Dataset entries ▸
* * * * *

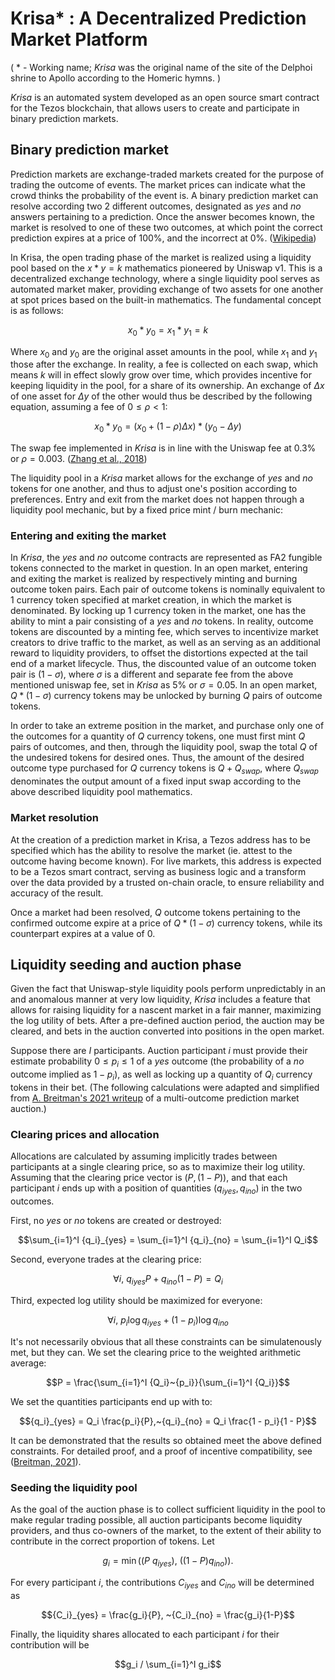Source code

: # Krisa* : A Decentralized Prediction Market Platform

( * - Working name; *Krisa* was the original name of the site of the Delphoi shrine to Apollo according to the Homeric hymns. )

*Krisa* is an automated system developed as an open source smart contract for the Tezos blockchain, that allows users to create and participate in binary prediction markets.

## Binary prediction market

Prediction markets are exchange-traded markets created for the purpose of trading the outcome of events. The market prices can indicate what the crowd thinks the probability of the event is. A binary prediction market can resolve according two $2$ different outcomes, designated as $yes$ and $no$ answers pertaining to a prediction. Once the answer becomes known, the market is resolved to one of these two outcomes, at which point the correct prediction expires at a price of $100\%$, and the incorrect at $0\%$. ([Wikipedia](https://en.wikipedia.org/wiki/Prediction_market))

In Krisa, the open trading phase of the market is realized using a liquidity pool based on the $x * y = k$ mathematics pioneered by Uniswap v1. This is a decentralized exchange technology, where a single liquidity pool serves as automated market maker, providing exchange of two assets for one another at spot prices based on the built-in mathematics. The fundamental concept is as follows:

$$x_0 * y_0 = x_1 * y_1 = k$$

Where $x_0$ and $y_0$ are the original asset amounts in the pool, while $x_1$ and $y_1$ those after the exchange. In reality, a fee is collected on each swap, which means $k$ will in effect slowly grow over time, which provides incentive for keeping liquidity in the pool, for a share of its ownership. An exchange of $\Delta x$ of one asset for $\Delta y$ of the other would thus be described by the following equation, assuming a fee of $0 \leq \rho \lt 1$:

$$x_0 * y_0 = (x_0 + (1-\rho)\Delta x) * (y_0 - \Delta y) $$

The swap fee implemented in *Krisa* is in line with the Uniswap fee at $0.3\%$ or $\rho = 0.003$. ([Zhang et al., 2018](https://github.com/runtimeverification/verified-smart-contracts/blob/uniswap/uniswap/x-y-k.pdf))

The liquidity pool in a *Krisa* market allows for the exchange of $yes$ and $no$ tokens for one another, and thus to adjust one's position according to preferences. Entry and exit from the market does not happen through a liquidity pool mechanic, but by a fixed price mint / burn mechanic:

### Entering and exiting the market

In *Krisa*, the $yes$ and $no$ outcome contracts are represented as FA2 fungible tokens connected to the market in question. In an open market, entering and exiting the market is realized by respectively minting and burning outcome token pairs. Each pair of outcome tokens is nominally equivalent to $1$ currency token specified at market creation, in which the market is denominated. By locking up $1$ currency token in the market, one has the ability to mint a pair consisting of a $yes$ and $no$ tokens. In reality, outcome tokens are discounted by a minting fee, which serves to incentivize market creators to drive traffic to the market, as well as an serving as an additional reward to liquidity providers, to offset the distortions expected at the tail end of a market lifecycle. Thus, the discounted value of an outcome token pair is $(1 - \sigma)$, where $\sigma$ is a different and separate fee from the above mentioned uniswap fee, set in *Krisa* as $5\%$ or $\sigma = 0.05$. In an open market, $Q * (1 - \sigma)$ currency tokens may be unlocked by burning $Q$ pairs of outcome tokens.

In order to take an extreme position in the market, and purchase only one of the outcomes for a quantity of $Q$ currency tokens, one must first mint $Q$ pairs of outcomes, and then, through the liquidity pool, swap the total $Q$ of the undesired tokens for desired ones. Thus, the amount of the desired outcome type purchased for $Q$ currency tokens is $Q + Q_{swap}$, where $Q_{swap}$ denominates the output amount of a fixed input swap according to the above described liquidity pool mathematics.

### Market resolution

At the creation of a prediction market in Krisa, a Tezos address has to be specified which has the ability to resolve the market (ie. attest to the outcome having become known). For live markets, this address is expected to be a Tezos smart contract, serving as business logic and a transform over the data provided by a trusted on-chain oracle, to ensure reliability and accuracy of the result.

Once a market had been resolved, $Q$ outcome tokens pertaining to the confirmed outcome expire at a price of $Q * (1 - \sigma)$ currency tokens, while its counterpart expires at a value of $0$.

## Liquidity seeding and auction phase

Given the fact that Uniswap-style liquidity pools perform unpredictably in an and anomalous manner at very low liquidity, *Krisa* includes a feature that allows for raising liquidity for a nascent market in a fair manner, maximizing the log utility of bets. After a pre-defined auction period, the auction may be cleared, and bets in the auction converted into positions in the open market.

Suppose there are $I$ participants. Auction participant $i$ must provide their estimate probability $0 \le p_i \le 1$ of a $yes$ outcome (the probability of a $no$ outcome implied as $1 - p_i$), as well as locking up a quantity of $Q_i$ currency tokens in their bet. (The following calculations were adapted and simplified from [A. Breitman's 2021 writeup](https://hackmd.io/@murbard/HyPcZ132D) of a multi-outcome prediction market auction.)

### Clearing prices and allocation

Allocations are calculated by assuming implicitly trades between participants at a single clearing price, so as to maximize their log utility. Assuming that the clearing price vector is $(P, (1-P))$, and that each participant $i$ ends up with a position of quantities $({q_i}_{yes}, {q_i}_{no})$ in the two outcomes.

First, no $yes$ or $no$ tokens are created or destroyed:

$$\sum_{i=1}^I {q_i}_{yes} = \sum_{i=1}^I {q_i}_{no} = \sum_{i=1}^I Q_i$$

Second, everyone trades at the clearing price:

$$\forall i,~{q_i}_{yes} P + {q_i}_{no} (1 - P) = Q_i$$

Third, expected log utility should be maximized for everyone:

$$\forall i,~{p_i} \log {q_i}_{yes} + (1 - {p_i}) \log {q_i}_{no}$$

It's not necessarily obvious that all these constraints can be simulatenously met, but they can. We set the clearing price to the weighted arithmetic average:

$$P = \frac{\sum_{i=1}^I {Q_i}~{p_i}}{\sum_{i=1}^I {Q_i}}$$

We set the quantities participants end up with to:

$${q_i}_{yes} = Q_i \frac{p_i}{P},~{q_i}_{no} = Q_i \frac{1 - p_i}{1 - P}$$

It can be demonstrated that the results so obtained meet the above defined constraints. For detailed proof, and a proof of incentive compatibility, see ([Breitman, 2021](https://hackmd.io/@murbard/HyPcZ132D)).

### Seeding the liquidity pool

As the goal of the auction phase is to collect sufficient liquidity in the pool to make regular trading possible, all auction participants become liquidity providers, and thus co-owners of the market, to the extent of their ability to contribute in the correct proportion of tokens. Let

$$g_i = \min ((P~{q_i}_{yes}), ~((1-P){q_i}_{no})).$$

For every participant $i$, the contributions ${C_i}_{yes}$ and ${C_i}_{no}$ will be determined as

$${C_i}_{yes} = \frac{g_i}{P}, ~{C_i}_{no} = \frac{g_i}{1-P}$$

Finally, the liquidity shares allocated to each participant $i$ for their contribution will be

$$g_i / \sum_{i=1}^I g_i$$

* * * * *

Task description ▸
With the pictures removed, return all the entries exactly.

Task result ▸
Source code

: # Krisa* : A Decentralized Prediction Market Platform

( * - Working name; *Krisa* was the original name of the site of the Delphoi shrine to Apollo according to the Homeric hymns. )

*Krisa* is an automated system developed as an open source smart contract for the Tezos blockchain, that allows users to create and participate in binary prediction markets.

## Binary prediction market

Prediction markets are exchange-traded markets created for the purpose of trading the outcome of events. The market prices can indicate what the crowd thinks the probability of the event is. A binary prediction market can resolve according two $2$ different outcomes, designated as $yes$ and $no$ answers pertaining to a prediction. Once the answer becomes known, the market is resolved to one of these two outcomes, at which point the correct prediction expires at a price of $100\%$, and the incorrect at $0\%$. ([Wikipedia](https://en.wikipedia.org/wiki/Prediction_market))

In Krisa, the open trading phase of the market is realized using a liquidity pool based on the $x * y = k$ mathematics pioneered by Uniswap v1. This is a decentralized exchange technology, where a single liquidity pool serves as automated market maker, providing exchange of two assets for one another at spot prices based on the built-in mathematics. The fundamental concept is as follows:

$$x_0 * y_0 = x_1 * y_1 = k$$

Where $x_0$ and $y_0$ are the original asset amounts in the pool, while $x_1$ and $y_1$ those after the exchange. In reality, a fee is collected on each swap, which means $k$ will in effect slowly grow over time, which provides incentive for keeping liquidity in the pool, for a share of its ownership. An exchange of $\Delta x$ of one asset for $\Delta y$ of the other would thus be described by the following equation, assuming a fee of $0 \leq \rho \lt 1$:

$$x_0 * y_0 = (x_0 + (1-\rho)\Delta x) * (y_0 - \Delta y) $$

The swap fee implemented in *Krisa* is in line with the Uniswap fee at $0.3\%$ or $\rho = 0.003$. ([Zhang et al., 2018](https://github.com/runtimeverification/verified-smart-contracts/blob/uniswap/uniswap/x-y-k.pdf))

The liquidity pool in a *Krisa* market allows for the exchange of $yes$ and $no$ tokens for one another, and thus to adjust one's position according to preferences. Entry and exit from the market does not happen through a liquidity pool mechanic, but by a fixed price mint / burn mechanic:

### Entering and exiting the market

In *Krisa*, the $yes$ and $no$ outcome contracts are represented as FA2 fungible tokens connected to the market in question. In an open market, entering and exiting the market is realized by respectively minting and burning outcome token pairs. Each pair of outcome tokens is nominally equivalent to $1$ currency token specified at market creation, in which the market is denominated. By locking up $1$ currency token in the market, one has the ability to mint a pair consisting of a $yes$ and $no$ tokens. In reality, outcome tokens are discounted by a minting fee, which serves to incentivize market creators to drive traffic to the market, as well as an serving as an additional reward to liquidity providers, to offset the distortions expected at the tail end of a market lifecycle. Thus, the discounted value of an outcome token pair is $(1 - \sigma)$, where $\sigma$ is a different and separate fee from the above mentioned uniswap fee, set in *Krisa* as $5\%$ or $\sigma = 0.05$. In an open market, $Q * (1 - \sigma)$ currency tokens may be unlocked by burning $Q$ pairs of outcome tokens.

In order to take an extreme position in the market, and purchase only one of the outcomes for a quantity of $Q$ currency tokens, one must first mint $Q$ pairs of outcomes, and then, through the liquidity pool, swap the total $Q$ of the undesired tokens for desired ones. Thus, the amount of the desired outcome type purchased for $Q$ currency tokens is $Q + Q_{swap}$, where $Q_{swap}$ denominates the output amount of a fixed input swap according to the above described liquidity pool mathematics.

### Market resolution

At the creation of a prediction market in Krisa, a Tezos address has to be specified which has the ability to resolve the market (ie. attest to the outcome having become known). For live markets, this address is expected to be a Tezos smart contract, serving as business logic and a transform over the data provided by a trusted on-chain oracle, to ensure reliability and accuracy of the result.

Once a market had been resolved, $Q$ outcome tokens pertaining to the confirmed outcome expire at a price of $Q * (1 - \sigma)$ currency tokens, while its counterpart expires at a value of $0$.

## Liquidity seeding and auction phase

Given the fact that Uniswap-style liquidity pools perform unpredictably in an and anomalous manner at very low liquidity, *Krisa* includes a feature that allows for raising liquidity for a nascent market in a fair manner, maximizing the log utility of bets. After a pre-defined auction period, the auction may be cleared, and bets in the auction converted into positions in the open market.

Suppose there are $I$ participants. Auction participant $i$ must provide their estimate probability $0 \le p_i \le 1$ of a $yes$ outcome (the probability of a $no$ outcome implied as $1 - p_i$), as well as locking up a quantity of $Q_i$ currency tokens in their bet. (The following calculations were adapted and simplified from [A. Breitman's 2021 writeup](https://hackmd.io/@murbard/HyPcZ132D) of a multi-outcome prediction market auction.)

### Clearing prices and allocation

Allocations are calculated by assuming implicitly trades between participants at a single clearing price, so as to maximize their log utility. Assuming that the clearing price vector is $(P, (1-P))$, and that each participant $i$ ends up with a position of quantities $({q_i}_{yes}, {q_i}_{no})$ in the two outcomes.

First, no $yes$ or $no$ tokens are created or destroyed:

$$\sum_{i=1}^I {q_i}_{yes} = \sum_{i=1}^I {q_i}_{no} = \sum_{i=1}^I Q_i$$

Second, everyone trades at the clearing price:

$$\forall i,~{q_i}_{yes} P + {q_i}_{no} (1 - P) = Q_i$$

Third, expected log utility should be maximized for everyone:

$$\forall i,~{p_i} \log {q_i}_{yes} + (1 - {p_i}) \log {q_i}_{no}$$

It's not necessarily obvious that all these constraints can be simulatenously met, but they can. We set the clearing price to the weighted arithmetic average:

$$P = \frac{\sum_{i=1}^I {Q_i}~{p_i}}{\sum_{i=1}^I {Q_i}}$$

We set the quantities participants end up with to:

$${q_i}_{yes} = Q_i \frac{p_i}{P},~{q_i}_{no} = Q_i \frac{1 - p_i}{1 - P}$$

It can be demonstrated that the results so obtained meet the above defined constraints. For detailed proof, and a proof of incentive compatibility, see ([Breitman, 2021](https://hackmd.io/@murbard/HyPcZ132D)).

### Seeding the liquidity pool

As the goal of the auction phase is to collect sufficient liquidity in the pool to make regular trading possible, all auction participants become liquidity providers, and thus co-owners of the market, to the extent of their ability to contribute in the correct proportion of tokens. Let

$$g_i = \min ((P~{q_i}_{yes}), ~((1-P){q_i}_{no})).$$

For every participant $i$, the contributions ${C_i}_{yes}$ and ${C_i}_{no}$ will be determined as

$${C_i}_{yes} = \frac{g_i}{P}, ~{C_i}_{no} = \frac{g_i}{1-P}$$

Finally, the liquidity shares allocated to each participant $i$ for their contribution will be

$$g_i / \sum_{i=1}^I g_i$$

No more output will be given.